*** Opening of DATASET RECORDS ***
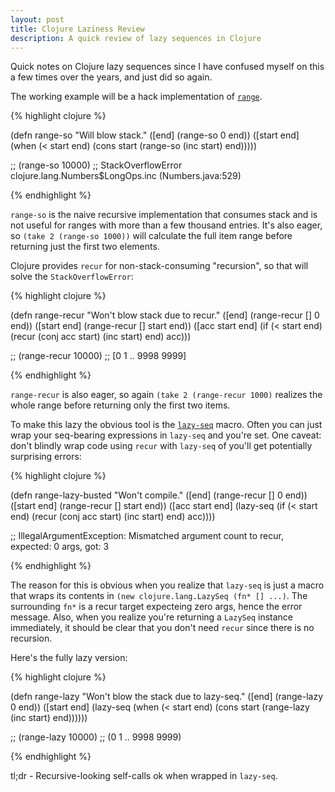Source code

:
 ```yaml
---
layout: post
title: Clojure Laziness Review
description: A quick review of lazy sequences in Clojure
---
```


Quick notes on Clojure lazy sequences since I have confused myself on this a
few times over the years, and just did so again.

The working example will be a hack implementation of [`range`](https://clojuredocs.org/clojure.core/range).

{% highlight clojure %}

(defn range-so
  "Will blow stack."
  ([end] (range-so 0 end))
  ([start end]
  (when (< start end)
    (cons start (range-so (inc start) end)))))

;; (range-so 10000)
;; StackOverflowError   clojure.lang.Numbers$LongOps.inc (Numbers.java:529)

{% endhighlight %}

`range-so` is the naive recursive implementation that consumes stack and is not
useful for ranges with more than a few thousand entries.  It's also eager, so
`(take 2 (range-so 1000))` will calculate the full item range before returning
just the first two elements.

Clojure provides `recur` for non-stack-consuming "recursion", so that will solve
the `StackOverflowError`:

{% highlight clojure %}

(defn range-recur
  "Won't blow stack due to recur."
  ([end] (range-recur [] 0 end))
  ([start end] (range-recur [] start end))
  ([acc start end]
   (if (< start end)
     (recur (conj acc start) (inc start) end)
     acc)))

;; (range-recur 10000)
;; [0 1 .. 9998 9999]

{% endhighlight %}

`range-recur` is also eager, so again `(take 2 (range-recur 1000)` realizes the
whole range before returning only the first two items.

To make this lazy the obvious tool is the
[`lazy-seq`](https://clojuredocs.org/clojure.core/lazy-seq) macro.  Often you
can just wrap your seq-bearing expressions in `lazy-seq` and you're set.  One
caveat: don't blindly wrap code using `recur` with `lazy-seq` of you'll get
potentially surprising errors:

{% highlight clojure %}

(defn range-lazy-busted
  "Won't compile."
  ([end] (range-recur [] 0 end))
  ([start end] (range-recur [] start end))
  ([acc start end]
   (lazy-seq
     (if (< start end)
       (recur (conj acc start) (inc start) end)
       acc))))

;; IllegalArgumentException: Mismatched argument count to recur, expected: 0 args, got: 3

{% endhighlight %}

The reason for this is obvious when you realize that `lazy-seq` is just a macro
that wraps its contents in `(new clojure.lang.LazySeq (fn* [] ...)`.  The
surrounding `fn*` is a recur target expecteing zero args, hence the error
message.  Also, when you realize you're returning a `LazySeq` instance
immediately, it should be clear that you don't need `recur` since there is no
recursion.

Here's the fully lazy version:

{% highlight clojure %}

(defn range-lazy
  "Won't blow the stack due to lazy-seq."
  ([end] (range-lazy 0 end))
  ([start end]
   (lazy-seq
     (when (< start end)
       (cons start (range-lazy (inc start) end))))))

;; (range-lazy 10000)
;; (0 1 .. 9998 9999)

{% endhighlight %}

tl;dr - Recursive-looking self-calls ok when wrapped in `lazy-seq`.

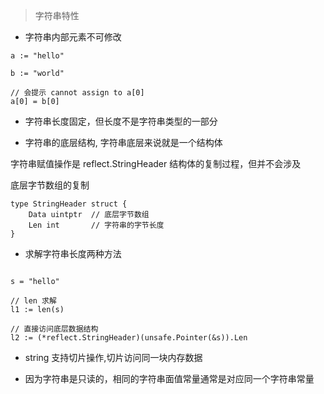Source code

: 


> 字符串特性

- 字符串内部元素不可修改

```
a := "hello"

b := "world"

// 会提示 cannot assign to a[0]
a[0] = b[0]
```

- 字符串长度固定，但长度不是字符串类型的一部分

- 字符串的底层结构, 字符串底层来说就是一个结构体

字符串赋值操作是 reflect.StringHeader 结构体的复制过程，但并不会涉及

底层字节数组的复制

```
type StringHeader struct {
    Data uintptr  // 底层字节数组
    Len int       // 字符串的字节长度
}
```

- 求解字符串长度两种方法

```

s = "hello"

// len 求解
l1 := len(s)

// 直接访问底层数据结构
l2 := (*reflect.StringHeader)(unsafe.Pointer(&s)).Len
```

- string 支持切片操作,切片访问同一块内存数据

- 因为字符串是只读的，相同的字符串面值常量通常是对应同一个字符串常量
*** Close of DATASET RECORDS ***
Set down all of the entries exactly as they appear, but keep the images out.

• [ANSWER FOR THIS EXERCISE]
Source code

:
 ```yaml
---
layout: post
title: Clojure Laziness Review
description: A quick review of lazy sequences in Clojure
---
```


Quick notes on Clojure lazy sequences since I have confused myself on this a
few times over the years, and just did so again.

The working example will be a hack implementation of [`range`](https://clojuredocs.org/clojure.core/range).

{% highlight clojure %}

(defn range-so
  "Will blow stack."
  ([end] (range-so 0 end))
  ([start end]
  (when (< start end)
    (cons start (range-so (inc start) end)))))

;; (range-so 10000)
;; StackOverflowError   clojure.lang.Numbers$LongOps.inc (Numbers.java:529)

{% endhighlight %}

`range-so` is the naive recursive implementation that consumes stack and is not
useful for ranges with more than a few thousand entries.  It's also eager, so
`(take 2 (range-so 1000))` will calculate the full item range before returning
just the first two elements.

Clojure provides `recur` for non-stack-consuming "recursion", so that will solve
the `StackOverflowError`:

{% highlight clojure %}

(defn range-recur
  "Won't blow stack due to recur."
  ([end] (range-recur [] 0 end))
  ([start end] (range-recur [] start end))
  ([acc start end]
   (if (< start end)
     (recur (conj acc start) (inc start) end)
     acc)))

;; (range-recur 10000)
;; [0 1 .. 9998 9999]

{% endhighlight %}

`range-recur` is also eager, so again `(take 2 (range-recur 1000)` realizes the
whole range before returning only the first two items.

To make this lazy the obvious tool is the
[`lazy-seq`](https://clojuredocs.org/clojure.core/lazy-seq) macro.  Often you
can just wrap your seq-bearing expressions in `lazy-seq` and you're set.  One
caveat: don't blindly wrap code using `recur` with `lazy-seq` of you'll get
potentially surprising errors:

{% highlight clojure %}

(defn range-lazy-busted
  "Won't compile."
  ([end] (range-recur [] 0 end))
  ([start end] (range-recur [] start end))
  ([acc start end]
   (lazy-seq
     (if (< start end)
       (recur (conj acc start) (inc start) end)
       acc))))

;; IllegalArgumentException: Mismatched argument count to recur, expected: 0 args, got: 3

{% endhighlight %}

The reason for this is obvious when you realize that `lazy-seq` is just a macro
that wraps its contents in `(new clojure.lang.LazySeq (fn* [] ...)`.  The
surrounding `fn*` is a recur target expecteing zero args, hence the error
message.  Also, when you realize you're returning a `LazySeq` instance
immediately, it should be clear that you don't need `recur` since there is no
recursion.

Here's the fully lazy version:

{% highlight clojure %}

(defn range-lazy
  "Won't blow the stack due to lazy-seq."
  ([end] (range-lazy 0 end))
  ([start end]
   (lazy-seq
     (when (< start end)
       (cons start (range-lazy (inc start) end))))))

;; (range-lazy 10000)
;; (0 1 .. 9998 9999)

{% endhighlight %}

tl;dr - Recursive-looking self-calls ok when wrapped in `lazy-seq`.

Source code

: 


> 字符串特性

- 字符串内部元素不可修改

```
a := "hello"

b := "world"

// 会提示 cannot assign to a[0]
a[0] = b[0]
```

- 字符串长度固定，但长度不是字符串类型的一部分

- 字符串的底层结构, 字符串底层来说就是一个结构体

字符串赋值操作是 reflect.StringHeader 结构体的复制过程，但并不会涉及

底层字节数组的复制

```
type StringHeader struct {
    Data uintptr  // 底层字节数组
    Len int       // 字符串的字节长度
}
```

- 求解字符串长度两种方法

```

s = "hello"

// len 求解
l1 := len(s)

// 直接访问底层数据结构
l2 := (*reflect.StringHeader)(unsafe.Pointer(&s)).Len
```

- string 支持切片操作,切片访问同一块内存数据

- 因为字符串是只读的，相同的字符串面值常量通常是对应同一个字符串常量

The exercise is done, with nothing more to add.